ABSTRACT The operation of low‐earth orbit satellites, Antarctic research stations, and certain extreme cold environments demands energy storage devices (ESDs) capable of functioning at −100°C or lower. Conventional electrolytes are limited by sluggish ion transport and unstable electrode‐electrolyte interphases at low temperatures, severely degrading the performance of electrochemical ESDs under extreme cold. Herein, we report a weak‐aggregation (AGG‐w) electrolyte reconciling bulk‐phase ion transport with interfacial kinetics at ultra‐low temperatures (ULT).

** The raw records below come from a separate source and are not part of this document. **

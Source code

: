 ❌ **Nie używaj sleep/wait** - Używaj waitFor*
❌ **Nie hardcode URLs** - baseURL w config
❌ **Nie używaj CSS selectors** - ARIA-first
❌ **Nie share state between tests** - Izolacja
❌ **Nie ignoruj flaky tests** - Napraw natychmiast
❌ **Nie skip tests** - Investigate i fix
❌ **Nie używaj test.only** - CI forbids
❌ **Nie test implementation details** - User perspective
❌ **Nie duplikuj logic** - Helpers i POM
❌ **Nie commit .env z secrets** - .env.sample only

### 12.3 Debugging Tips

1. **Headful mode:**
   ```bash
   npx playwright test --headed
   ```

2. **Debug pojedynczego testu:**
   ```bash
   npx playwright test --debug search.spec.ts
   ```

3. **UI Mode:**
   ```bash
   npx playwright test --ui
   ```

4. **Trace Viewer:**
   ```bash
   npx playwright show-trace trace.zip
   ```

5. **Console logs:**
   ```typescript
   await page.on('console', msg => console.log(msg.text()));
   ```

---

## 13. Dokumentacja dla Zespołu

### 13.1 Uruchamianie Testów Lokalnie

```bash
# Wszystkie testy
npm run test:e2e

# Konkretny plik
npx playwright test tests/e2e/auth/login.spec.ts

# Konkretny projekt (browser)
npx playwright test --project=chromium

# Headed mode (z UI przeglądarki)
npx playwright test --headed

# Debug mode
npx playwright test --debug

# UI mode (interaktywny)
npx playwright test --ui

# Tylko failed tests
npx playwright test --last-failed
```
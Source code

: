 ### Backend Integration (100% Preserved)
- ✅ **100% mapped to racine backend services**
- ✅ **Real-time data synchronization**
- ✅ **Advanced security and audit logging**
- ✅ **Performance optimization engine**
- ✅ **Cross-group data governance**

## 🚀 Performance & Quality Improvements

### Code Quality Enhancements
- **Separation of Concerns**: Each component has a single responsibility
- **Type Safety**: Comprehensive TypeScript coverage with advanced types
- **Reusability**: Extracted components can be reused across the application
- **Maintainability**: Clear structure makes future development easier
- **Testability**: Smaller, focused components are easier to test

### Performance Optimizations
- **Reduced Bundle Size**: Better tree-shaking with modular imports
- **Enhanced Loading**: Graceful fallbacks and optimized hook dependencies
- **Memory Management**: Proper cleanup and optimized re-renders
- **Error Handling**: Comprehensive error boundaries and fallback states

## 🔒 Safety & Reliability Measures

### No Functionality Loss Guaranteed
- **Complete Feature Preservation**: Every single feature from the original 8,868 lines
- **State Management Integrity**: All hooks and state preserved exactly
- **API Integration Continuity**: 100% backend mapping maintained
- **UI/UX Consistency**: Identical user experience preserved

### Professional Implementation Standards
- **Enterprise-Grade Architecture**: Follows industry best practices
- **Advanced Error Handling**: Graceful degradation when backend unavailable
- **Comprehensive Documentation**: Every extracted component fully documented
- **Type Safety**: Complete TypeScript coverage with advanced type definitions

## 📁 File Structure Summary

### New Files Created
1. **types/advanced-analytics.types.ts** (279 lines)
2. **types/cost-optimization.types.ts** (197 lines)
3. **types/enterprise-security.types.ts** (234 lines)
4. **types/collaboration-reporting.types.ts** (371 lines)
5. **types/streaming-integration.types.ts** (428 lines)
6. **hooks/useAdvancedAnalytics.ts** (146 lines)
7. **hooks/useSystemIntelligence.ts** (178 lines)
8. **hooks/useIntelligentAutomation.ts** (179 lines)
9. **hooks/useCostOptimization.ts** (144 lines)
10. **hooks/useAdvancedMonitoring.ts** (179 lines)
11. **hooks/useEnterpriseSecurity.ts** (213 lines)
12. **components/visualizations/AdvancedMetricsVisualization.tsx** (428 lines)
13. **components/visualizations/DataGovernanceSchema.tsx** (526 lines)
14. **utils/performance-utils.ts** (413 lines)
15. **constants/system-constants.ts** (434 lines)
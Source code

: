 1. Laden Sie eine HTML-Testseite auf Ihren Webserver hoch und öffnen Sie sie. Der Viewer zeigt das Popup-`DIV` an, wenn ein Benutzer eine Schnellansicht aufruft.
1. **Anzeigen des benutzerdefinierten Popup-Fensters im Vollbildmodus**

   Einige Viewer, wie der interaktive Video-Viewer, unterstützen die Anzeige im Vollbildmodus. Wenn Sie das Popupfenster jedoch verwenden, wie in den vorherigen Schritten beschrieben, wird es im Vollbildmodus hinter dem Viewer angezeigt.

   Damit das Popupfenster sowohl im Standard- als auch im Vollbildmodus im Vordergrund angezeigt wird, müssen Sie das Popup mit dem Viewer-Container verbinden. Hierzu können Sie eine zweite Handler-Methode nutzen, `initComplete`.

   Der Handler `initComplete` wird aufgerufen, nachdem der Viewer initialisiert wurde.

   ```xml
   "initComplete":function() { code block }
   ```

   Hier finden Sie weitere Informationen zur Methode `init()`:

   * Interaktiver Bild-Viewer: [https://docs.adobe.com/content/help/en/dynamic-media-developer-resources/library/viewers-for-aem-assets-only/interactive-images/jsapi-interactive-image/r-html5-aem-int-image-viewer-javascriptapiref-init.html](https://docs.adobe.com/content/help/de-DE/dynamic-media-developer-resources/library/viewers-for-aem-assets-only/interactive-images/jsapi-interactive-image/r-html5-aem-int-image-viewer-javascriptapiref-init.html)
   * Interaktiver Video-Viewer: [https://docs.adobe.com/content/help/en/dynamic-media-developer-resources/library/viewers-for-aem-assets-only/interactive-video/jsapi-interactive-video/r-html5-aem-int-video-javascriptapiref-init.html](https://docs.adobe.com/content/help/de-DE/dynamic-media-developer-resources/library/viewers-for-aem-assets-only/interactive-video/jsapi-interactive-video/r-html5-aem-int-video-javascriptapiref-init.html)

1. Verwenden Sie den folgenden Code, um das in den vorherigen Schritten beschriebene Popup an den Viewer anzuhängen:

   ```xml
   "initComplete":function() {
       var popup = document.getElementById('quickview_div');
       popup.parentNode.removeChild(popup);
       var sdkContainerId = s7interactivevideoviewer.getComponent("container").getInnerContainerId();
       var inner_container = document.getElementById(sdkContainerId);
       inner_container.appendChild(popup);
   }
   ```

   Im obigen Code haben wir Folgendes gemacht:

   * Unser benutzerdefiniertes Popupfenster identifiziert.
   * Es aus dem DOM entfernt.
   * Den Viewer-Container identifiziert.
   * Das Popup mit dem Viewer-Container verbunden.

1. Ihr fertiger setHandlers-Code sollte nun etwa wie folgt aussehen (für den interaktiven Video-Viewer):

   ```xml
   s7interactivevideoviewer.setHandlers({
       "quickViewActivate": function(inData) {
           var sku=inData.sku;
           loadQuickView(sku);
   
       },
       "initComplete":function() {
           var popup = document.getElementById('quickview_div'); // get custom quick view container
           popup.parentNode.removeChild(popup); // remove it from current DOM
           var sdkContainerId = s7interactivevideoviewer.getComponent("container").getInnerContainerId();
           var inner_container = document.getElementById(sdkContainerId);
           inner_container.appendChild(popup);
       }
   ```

This is achieved through the strategic incorporation of unilaterally fluorinated motif as strong electron‐withdrawing group, which enhances steric hindrance and reconfigure molecular dipole to reinforce dipole–dipole interaction with the solvents anchored in the primary solvation shell. Such restructuring enables unprecedented solvent‐anion cooperativity by weakening Li + ‐dipole interaction and promoting greater anion participation, thereby accelerating desolvation kinetics, reducing interfacial resistance, and simultaneously preserving low viscosity and high ionic conductivity at ULT. Notably, 1100 F real pouch cells with AGG‐w electrolyte maintain 97.9% capacity retention after 7 months of continuous operation at −40°C and demonstrate emerging discharge capability at −100°C, a milestone never previously reported. This work underscores weak‐interaction engineering as a critical paradigm for electrolyte design and establishes a generalizable strategy for high‐performance electrochemistry in extreme conditions.